[Source texts of formatted documents]
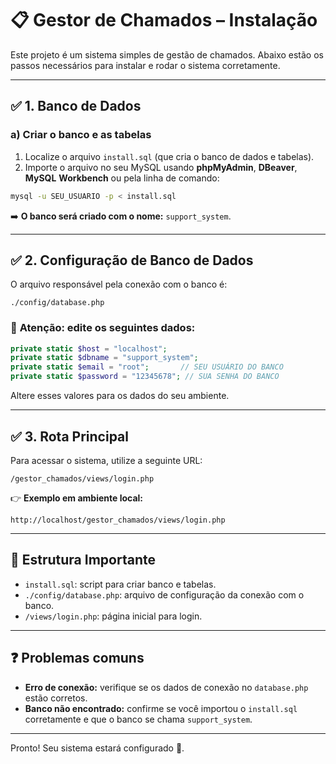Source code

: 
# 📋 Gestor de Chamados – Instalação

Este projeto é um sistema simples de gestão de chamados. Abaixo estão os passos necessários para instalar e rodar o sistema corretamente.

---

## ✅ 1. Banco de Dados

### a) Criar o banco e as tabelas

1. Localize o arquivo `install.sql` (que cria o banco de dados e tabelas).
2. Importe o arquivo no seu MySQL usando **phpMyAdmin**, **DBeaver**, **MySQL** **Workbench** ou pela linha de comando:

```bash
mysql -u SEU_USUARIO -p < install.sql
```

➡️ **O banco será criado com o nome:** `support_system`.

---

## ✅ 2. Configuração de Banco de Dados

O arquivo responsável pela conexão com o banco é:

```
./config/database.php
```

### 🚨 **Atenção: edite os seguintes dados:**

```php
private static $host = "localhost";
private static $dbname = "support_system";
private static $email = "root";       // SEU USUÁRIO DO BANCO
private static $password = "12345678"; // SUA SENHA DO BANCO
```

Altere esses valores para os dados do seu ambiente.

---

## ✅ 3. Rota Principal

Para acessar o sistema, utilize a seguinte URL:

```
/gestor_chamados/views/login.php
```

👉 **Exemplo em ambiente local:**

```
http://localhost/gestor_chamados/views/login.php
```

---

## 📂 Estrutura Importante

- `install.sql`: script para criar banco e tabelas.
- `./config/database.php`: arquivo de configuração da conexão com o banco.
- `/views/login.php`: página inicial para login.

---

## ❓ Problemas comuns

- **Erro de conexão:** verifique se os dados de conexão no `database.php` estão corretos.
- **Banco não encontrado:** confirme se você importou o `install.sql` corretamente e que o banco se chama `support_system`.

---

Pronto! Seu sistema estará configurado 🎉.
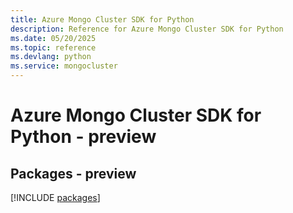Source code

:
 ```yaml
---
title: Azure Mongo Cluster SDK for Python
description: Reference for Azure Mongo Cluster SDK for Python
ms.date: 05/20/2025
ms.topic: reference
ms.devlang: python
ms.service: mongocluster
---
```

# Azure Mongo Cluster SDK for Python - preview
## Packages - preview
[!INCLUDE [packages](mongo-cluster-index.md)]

* YOUR TASK
Extract only the lines from the line containing "banco e tabelas." through the final line of the records; keep both ends and drop every picture.

* REPLY TO THE EXERCISE
- `install.sql`: script para criar banco e tabelas.
- `./config/database.php`: arquivo de configuração da conexão com o banco.
- `/views/login.php`: página inicial para login.

---

## ❓ Problemas comuns

- **Erro de conexão:** verifique se os dados de conexão no `database.php` estão corretos.
- **Banco não encontrado:** confirme se você importou o `install.sql` corretamente e que o banco se chama `support_system`.

---

Pronto! Seu sistema estará configurado 🎉.
Source code

:
 ```yaml
---
title: Azure Mongo Cluster SDK for Python
description: Reference for Azure Mongo Cluster SDK for Python
ms.date: 05/20/2025
ms.topic: reference
ms.devlang: python
ms.service: mongocluster
---
```

# Azure Mongo Cluster SDK for Python - preview
## Packages - preview
[!INCLUDE [packages](mongo-cluster-index.md)]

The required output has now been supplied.